EXERCISE: Please repeat the lines below exactly. Begin with the line containing "of Instances: 23510" and go on through the line containing "each arrest record.".

RECORDS PROVIDED:
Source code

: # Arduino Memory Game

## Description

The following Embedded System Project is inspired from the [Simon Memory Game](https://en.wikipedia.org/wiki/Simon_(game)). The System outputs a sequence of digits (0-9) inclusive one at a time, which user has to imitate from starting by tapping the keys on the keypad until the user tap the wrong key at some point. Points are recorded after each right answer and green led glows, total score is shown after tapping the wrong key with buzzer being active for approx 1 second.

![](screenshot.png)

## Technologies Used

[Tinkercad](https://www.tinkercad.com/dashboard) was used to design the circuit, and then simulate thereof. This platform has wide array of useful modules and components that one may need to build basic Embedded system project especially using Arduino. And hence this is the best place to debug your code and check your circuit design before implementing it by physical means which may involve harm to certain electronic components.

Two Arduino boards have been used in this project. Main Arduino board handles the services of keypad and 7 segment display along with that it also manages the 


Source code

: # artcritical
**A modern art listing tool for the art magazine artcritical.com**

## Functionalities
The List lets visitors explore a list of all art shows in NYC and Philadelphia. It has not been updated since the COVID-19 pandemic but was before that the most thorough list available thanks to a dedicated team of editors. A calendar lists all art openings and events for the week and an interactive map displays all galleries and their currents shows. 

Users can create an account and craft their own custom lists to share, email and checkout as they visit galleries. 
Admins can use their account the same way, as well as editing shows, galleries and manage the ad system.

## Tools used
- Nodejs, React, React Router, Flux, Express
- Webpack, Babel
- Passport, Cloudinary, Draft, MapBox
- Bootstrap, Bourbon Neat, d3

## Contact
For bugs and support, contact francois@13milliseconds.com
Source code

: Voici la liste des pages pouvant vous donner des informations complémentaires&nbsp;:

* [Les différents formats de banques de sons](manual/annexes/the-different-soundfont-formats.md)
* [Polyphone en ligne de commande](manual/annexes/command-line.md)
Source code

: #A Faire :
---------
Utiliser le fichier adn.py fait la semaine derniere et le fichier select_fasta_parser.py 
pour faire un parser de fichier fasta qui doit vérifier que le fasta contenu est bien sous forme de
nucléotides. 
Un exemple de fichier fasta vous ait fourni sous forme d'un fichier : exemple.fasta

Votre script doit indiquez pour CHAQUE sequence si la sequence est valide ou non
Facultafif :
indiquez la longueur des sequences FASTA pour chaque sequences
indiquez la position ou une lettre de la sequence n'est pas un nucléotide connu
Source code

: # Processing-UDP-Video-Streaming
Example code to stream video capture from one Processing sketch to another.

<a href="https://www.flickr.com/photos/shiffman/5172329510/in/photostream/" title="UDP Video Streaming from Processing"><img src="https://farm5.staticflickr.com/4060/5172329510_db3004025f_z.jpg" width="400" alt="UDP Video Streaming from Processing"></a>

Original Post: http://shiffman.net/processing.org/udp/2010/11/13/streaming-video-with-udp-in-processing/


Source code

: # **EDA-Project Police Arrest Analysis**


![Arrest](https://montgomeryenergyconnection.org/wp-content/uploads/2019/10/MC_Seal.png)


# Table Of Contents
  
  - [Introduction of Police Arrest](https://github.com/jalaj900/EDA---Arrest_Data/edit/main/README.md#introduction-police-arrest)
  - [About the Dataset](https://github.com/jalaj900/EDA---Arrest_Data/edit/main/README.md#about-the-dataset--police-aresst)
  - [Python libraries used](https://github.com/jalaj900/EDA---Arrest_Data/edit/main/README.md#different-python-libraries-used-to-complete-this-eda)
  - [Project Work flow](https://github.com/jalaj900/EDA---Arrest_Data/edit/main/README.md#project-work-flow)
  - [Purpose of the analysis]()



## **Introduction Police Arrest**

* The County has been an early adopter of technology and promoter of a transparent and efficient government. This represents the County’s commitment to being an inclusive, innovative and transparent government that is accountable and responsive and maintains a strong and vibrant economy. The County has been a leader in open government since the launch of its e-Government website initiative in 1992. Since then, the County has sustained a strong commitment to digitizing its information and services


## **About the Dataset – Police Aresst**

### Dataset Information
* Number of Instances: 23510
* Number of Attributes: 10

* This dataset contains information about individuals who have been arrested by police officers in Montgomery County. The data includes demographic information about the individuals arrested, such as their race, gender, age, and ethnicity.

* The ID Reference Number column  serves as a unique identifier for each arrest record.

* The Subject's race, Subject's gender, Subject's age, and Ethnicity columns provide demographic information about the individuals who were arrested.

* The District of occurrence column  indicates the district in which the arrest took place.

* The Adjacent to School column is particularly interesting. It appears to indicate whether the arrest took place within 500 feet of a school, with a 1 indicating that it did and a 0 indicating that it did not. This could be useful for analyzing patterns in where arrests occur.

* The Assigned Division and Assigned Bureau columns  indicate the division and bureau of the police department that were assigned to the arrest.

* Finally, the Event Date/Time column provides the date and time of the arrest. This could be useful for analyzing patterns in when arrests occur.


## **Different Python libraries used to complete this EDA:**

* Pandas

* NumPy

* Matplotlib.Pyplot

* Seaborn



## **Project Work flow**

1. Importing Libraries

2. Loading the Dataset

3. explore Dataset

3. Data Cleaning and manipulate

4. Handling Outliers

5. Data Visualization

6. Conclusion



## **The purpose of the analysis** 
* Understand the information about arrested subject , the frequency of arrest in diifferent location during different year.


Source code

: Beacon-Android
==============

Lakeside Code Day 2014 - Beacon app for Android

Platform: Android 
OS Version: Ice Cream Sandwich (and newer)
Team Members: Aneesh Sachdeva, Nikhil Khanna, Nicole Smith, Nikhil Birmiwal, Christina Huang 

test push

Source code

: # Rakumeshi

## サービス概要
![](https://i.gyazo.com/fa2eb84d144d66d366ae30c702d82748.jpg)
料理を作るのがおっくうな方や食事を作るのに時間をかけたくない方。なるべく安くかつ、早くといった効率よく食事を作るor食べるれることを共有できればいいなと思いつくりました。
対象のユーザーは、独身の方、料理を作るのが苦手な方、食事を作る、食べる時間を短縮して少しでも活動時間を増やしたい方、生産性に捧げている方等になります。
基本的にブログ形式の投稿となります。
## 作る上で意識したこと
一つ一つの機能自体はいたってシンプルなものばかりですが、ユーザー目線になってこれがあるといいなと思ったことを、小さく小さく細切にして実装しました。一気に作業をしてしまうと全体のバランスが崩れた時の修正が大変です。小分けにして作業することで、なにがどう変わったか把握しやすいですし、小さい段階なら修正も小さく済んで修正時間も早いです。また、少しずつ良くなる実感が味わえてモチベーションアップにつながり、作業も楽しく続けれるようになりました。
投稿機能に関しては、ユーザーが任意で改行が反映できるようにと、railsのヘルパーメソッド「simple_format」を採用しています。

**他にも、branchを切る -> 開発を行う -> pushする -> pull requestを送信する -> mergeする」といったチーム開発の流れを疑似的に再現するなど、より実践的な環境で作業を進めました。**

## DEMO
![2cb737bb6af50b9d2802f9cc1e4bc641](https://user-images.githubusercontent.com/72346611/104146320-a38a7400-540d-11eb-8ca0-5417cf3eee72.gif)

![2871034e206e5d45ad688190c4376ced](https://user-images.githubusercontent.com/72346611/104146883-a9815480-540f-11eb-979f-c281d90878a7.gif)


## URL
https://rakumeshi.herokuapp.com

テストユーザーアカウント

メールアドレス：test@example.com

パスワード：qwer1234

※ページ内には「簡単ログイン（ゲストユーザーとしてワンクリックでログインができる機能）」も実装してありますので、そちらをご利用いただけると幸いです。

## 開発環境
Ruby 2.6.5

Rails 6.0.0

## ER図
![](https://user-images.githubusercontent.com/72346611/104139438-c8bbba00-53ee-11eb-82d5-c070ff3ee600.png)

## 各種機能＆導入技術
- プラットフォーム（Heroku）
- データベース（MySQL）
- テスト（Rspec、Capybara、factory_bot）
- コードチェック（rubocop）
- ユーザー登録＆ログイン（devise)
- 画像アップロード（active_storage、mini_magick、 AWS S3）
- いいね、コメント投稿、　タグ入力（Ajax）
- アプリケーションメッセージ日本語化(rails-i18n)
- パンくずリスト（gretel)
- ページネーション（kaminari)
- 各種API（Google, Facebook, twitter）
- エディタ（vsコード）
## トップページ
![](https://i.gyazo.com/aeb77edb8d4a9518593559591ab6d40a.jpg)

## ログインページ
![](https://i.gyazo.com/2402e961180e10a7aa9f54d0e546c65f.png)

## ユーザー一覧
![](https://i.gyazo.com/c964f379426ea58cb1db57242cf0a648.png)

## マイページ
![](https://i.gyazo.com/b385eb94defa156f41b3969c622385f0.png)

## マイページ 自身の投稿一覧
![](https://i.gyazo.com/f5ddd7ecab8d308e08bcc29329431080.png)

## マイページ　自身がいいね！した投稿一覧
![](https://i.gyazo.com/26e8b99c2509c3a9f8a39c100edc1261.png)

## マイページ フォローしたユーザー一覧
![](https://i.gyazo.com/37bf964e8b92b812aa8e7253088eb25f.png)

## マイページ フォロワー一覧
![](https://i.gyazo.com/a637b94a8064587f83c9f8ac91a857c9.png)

TASK RESULT:
* Number of Instances: 23510
* Number of Attributes: 10

* This dataset contains information about individuals who have been arrested by police officers in Montgomery County. The data includes demographic information about the individuals arrested, such as their race, gender, age, and ethnicity.

* The ID Reference Number column  serves as a unique identifier for each arrest record.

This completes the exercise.